### Task statement
Your task is to copy each line of the material that holds the word "width".

^^^^^^^^^^^^^^^^

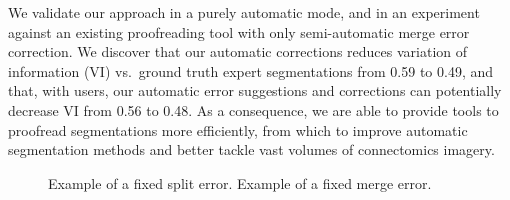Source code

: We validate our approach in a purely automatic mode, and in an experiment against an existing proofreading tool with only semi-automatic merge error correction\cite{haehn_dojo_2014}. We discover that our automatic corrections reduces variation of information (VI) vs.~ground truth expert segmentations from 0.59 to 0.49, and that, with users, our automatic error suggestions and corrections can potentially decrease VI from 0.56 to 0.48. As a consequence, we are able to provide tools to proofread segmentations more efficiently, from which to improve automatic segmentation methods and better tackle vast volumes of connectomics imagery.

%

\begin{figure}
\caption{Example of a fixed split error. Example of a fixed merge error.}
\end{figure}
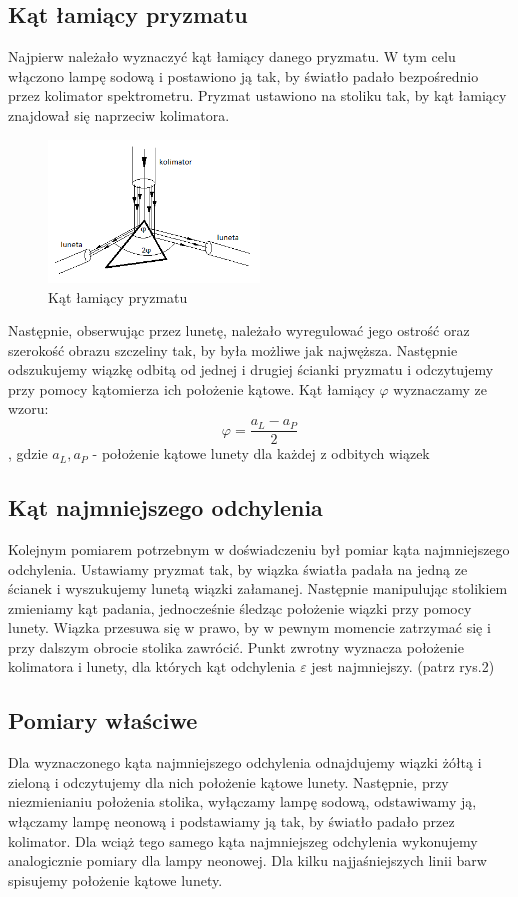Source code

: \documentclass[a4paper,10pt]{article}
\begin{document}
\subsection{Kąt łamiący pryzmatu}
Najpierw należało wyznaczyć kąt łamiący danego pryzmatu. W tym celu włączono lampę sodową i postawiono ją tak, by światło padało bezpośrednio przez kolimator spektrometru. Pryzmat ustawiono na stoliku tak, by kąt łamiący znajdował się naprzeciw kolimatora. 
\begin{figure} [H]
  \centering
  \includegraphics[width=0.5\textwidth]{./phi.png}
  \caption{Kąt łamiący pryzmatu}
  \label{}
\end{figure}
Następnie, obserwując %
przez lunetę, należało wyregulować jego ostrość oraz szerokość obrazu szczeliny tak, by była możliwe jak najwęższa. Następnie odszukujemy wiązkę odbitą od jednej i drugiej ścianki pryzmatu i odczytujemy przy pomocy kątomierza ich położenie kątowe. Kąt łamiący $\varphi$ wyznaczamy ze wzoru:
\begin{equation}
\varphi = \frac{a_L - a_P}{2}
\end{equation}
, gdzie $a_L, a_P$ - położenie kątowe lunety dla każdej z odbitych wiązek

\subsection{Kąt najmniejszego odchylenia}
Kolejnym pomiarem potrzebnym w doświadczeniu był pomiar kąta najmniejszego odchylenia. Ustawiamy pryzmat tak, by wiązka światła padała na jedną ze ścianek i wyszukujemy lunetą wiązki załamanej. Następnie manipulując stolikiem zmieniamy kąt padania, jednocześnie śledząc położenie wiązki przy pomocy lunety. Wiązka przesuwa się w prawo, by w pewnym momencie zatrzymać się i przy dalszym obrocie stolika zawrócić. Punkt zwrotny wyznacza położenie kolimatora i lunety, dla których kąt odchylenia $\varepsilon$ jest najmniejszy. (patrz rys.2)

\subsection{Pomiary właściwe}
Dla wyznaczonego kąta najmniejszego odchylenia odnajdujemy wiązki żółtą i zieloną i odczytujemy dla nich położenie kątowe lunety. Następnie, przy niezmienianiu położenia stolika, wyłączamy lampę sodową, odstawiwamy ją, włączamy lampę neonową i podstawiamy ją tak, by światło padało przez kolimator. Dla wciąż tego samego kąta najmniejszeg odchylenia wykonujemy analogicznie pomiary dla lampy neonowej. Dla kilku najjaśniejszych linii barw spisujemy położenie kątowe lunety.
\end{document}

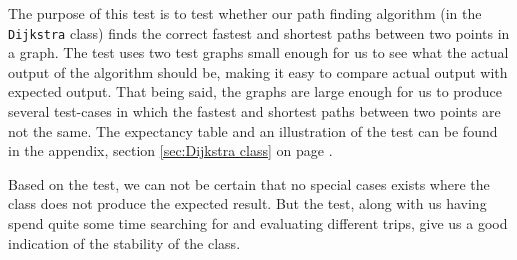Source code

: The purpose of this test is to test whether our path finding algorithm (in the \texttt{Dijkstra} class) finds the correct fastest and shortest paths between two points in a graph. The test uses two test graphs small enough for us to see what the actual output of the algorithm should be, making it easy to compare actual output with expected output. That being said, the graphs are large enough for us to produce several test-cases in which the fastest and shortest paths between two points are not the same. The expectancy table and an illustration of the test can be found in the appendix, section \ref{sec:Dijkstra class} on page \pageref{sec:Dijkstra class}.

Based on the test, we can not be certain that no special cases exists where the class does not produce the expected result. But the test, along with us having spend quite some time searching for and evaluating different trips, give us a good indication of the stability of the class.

^^^^^^^^^^^^^^^^

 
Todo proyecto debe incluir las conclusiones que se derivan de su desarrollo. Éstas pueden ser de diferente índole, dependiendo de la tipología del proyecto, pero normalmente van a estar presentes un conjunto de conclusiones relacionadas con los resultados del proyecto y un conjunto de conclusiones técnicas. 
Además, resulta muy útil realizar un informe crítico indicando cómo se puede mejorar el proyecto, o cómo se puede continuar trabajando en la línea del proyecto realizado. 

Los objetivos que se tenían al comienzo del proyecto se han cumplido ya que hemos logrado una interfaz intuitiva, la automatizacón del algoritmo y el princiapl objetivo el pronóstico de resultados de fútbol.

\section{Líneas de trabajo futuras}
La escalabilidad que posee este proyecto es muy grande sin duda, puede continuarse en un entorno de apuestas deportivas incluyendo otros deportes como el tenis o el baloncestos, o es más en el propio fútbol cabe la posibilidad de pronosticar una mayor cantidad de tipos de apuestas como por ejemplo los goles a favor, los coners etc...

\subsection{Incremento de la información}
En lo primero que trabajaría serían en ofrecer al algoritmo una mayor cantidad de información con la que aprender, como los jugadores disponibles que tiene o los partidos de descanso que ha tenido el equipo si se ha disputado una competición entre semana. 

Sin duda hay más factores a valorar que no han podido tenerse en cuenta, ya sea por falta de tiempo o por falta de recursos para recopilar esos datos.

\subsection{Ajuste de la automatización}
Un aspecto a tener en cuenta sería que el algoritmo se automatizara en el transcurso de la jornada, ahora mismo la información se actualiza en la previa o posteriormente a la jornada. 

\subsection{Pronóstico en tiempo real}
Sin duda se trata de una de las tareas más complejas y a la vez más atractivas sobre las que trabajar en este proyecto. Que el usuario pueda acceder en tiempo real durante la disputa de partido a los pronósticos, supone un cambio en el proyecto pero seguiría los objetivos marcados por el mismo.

^^^^^^^^^^^^^^^^

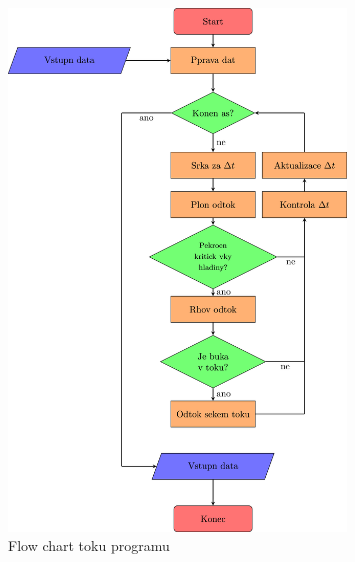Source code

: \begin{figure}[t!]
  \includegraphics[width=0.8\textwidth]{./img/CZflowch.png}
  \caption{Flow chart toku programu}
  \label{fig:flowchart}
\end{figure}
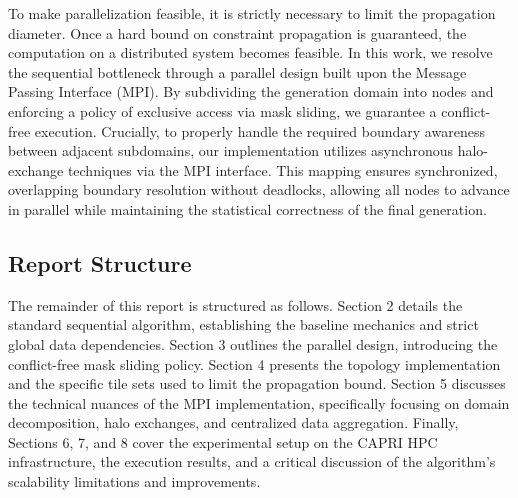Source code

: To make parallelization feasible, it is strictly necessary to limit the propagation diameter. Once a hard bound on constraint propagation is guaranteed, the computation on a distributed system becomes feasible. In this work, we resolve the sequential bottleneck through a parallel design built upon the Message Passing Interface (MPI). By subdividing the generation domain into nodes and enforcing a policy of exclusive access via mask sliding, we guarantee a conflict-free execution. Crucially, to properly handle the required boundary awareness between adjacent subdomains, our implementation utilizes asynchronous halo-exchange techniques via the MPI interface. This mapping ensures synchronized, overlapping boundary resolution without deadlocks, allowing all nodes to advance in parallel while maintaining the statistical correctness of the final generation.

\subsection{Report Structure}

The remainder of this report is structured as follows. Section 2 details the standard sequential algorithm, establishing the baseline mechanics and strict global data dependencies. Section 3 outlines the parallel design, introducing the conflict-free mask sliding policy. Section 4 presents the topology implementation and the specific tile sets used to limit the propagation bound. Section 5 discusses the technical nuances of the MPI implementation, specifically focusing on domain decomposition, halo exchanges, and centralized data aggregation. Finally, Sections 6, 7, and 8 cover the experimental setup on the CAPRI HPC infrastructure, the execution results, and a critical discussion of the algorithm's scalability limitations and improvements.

^^^^^^^^^^^^^^^^

### Task answer
  \includegraphics[width=0.5\textwidth]{./phi.png}
  \includegraphics[width=0.8\textwidth]{./img/CZflowch.png}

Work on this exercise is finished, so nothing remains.